DIRECTIONS » Exactly the lines from the one with "## Repository contents" through the end of the records below are to be output, the first and last included, and no others.

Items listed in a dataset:
--- START ---

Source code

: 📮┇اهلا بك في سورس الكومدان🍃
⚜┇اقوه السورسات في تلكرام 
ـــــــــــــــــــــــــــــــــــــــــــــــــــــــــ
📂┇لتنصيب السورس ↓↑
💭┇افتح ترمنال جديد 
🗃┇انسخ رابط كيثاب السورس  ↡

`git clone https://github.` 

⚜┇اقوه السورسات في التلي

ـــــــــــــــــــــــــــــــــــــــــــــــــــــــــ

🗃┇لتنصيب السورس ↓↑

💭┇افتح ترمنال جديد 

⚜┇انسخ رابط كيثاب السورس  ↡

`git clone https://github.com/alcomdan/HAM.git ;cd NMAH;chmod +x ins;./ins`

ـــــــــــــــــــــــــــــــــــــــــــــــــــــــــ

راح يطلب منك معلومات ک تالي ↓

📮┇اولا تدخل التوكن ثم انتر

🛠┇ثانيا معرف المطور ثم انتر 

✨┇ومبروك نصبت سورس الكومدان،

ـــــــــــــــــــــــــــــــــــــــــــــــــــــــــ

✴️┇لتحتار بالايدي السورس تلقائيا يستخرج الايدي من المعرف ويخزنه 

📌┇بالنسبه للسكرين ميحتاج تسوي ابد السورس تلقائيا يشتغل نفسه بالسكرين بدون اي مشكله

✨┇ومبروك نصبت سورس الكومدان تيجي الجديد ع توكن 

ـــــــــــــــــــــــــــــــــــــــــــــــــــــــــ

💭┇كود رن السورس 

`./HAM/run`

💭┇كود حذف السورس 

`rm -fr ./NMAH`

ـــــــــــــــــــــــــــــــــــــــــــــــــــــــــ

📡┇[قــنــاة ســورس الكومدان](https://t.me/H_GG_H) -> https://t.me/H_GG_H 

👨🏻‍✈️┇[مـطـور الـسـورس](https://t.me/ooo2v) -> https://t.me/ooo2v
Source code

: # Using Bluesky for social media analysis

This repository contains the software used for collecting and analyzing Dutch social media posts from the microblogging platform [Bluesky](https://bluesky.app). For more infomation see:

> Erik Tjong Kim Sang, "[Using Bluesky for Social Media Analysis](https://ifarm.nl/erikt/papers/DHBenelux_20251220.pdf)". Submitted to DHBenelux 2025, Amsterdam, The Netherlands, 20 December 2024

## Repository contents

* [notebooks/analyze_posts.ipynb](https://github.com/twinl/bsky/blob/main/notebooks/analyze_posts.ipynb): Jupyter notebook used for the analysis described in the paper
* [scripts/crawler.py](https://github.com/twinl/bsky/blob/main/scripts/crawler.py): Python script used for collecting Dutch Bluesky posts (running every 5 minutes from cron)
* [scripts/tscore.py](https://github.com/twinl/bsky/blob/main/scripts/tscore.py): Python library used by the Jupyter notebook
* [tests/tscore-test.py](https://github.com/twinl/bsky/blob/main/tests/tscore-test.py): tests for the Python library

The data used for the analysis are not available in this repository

--- END ---

RESPONSE AREA »
## Repository contents

* [notebooks/analyze_posts.ipynb](https://github.com/twinl/bsky/blob/main/notebooks/analyze_posts.ipynb): Jupyter notebook used for the analysis described in the paper
* [scripts/crawler.py](https://github.com/twinl/bsky/blob/main/scripts/crawler.py): Python script used for collecting Dutch Bluesky posts (running every 5 minutes from cron)
* [scripts/tscore.py](https://github.com/twinl/bsky/blob/main/scripts/tscore.py): Python library used by the Jupyter notebook
* [tests/tscore-test.py](https://github.com/twinl/bsky/blob/main/tests/tscore-test.py): tests for the Python library

The data used for the analysis are not available in this repository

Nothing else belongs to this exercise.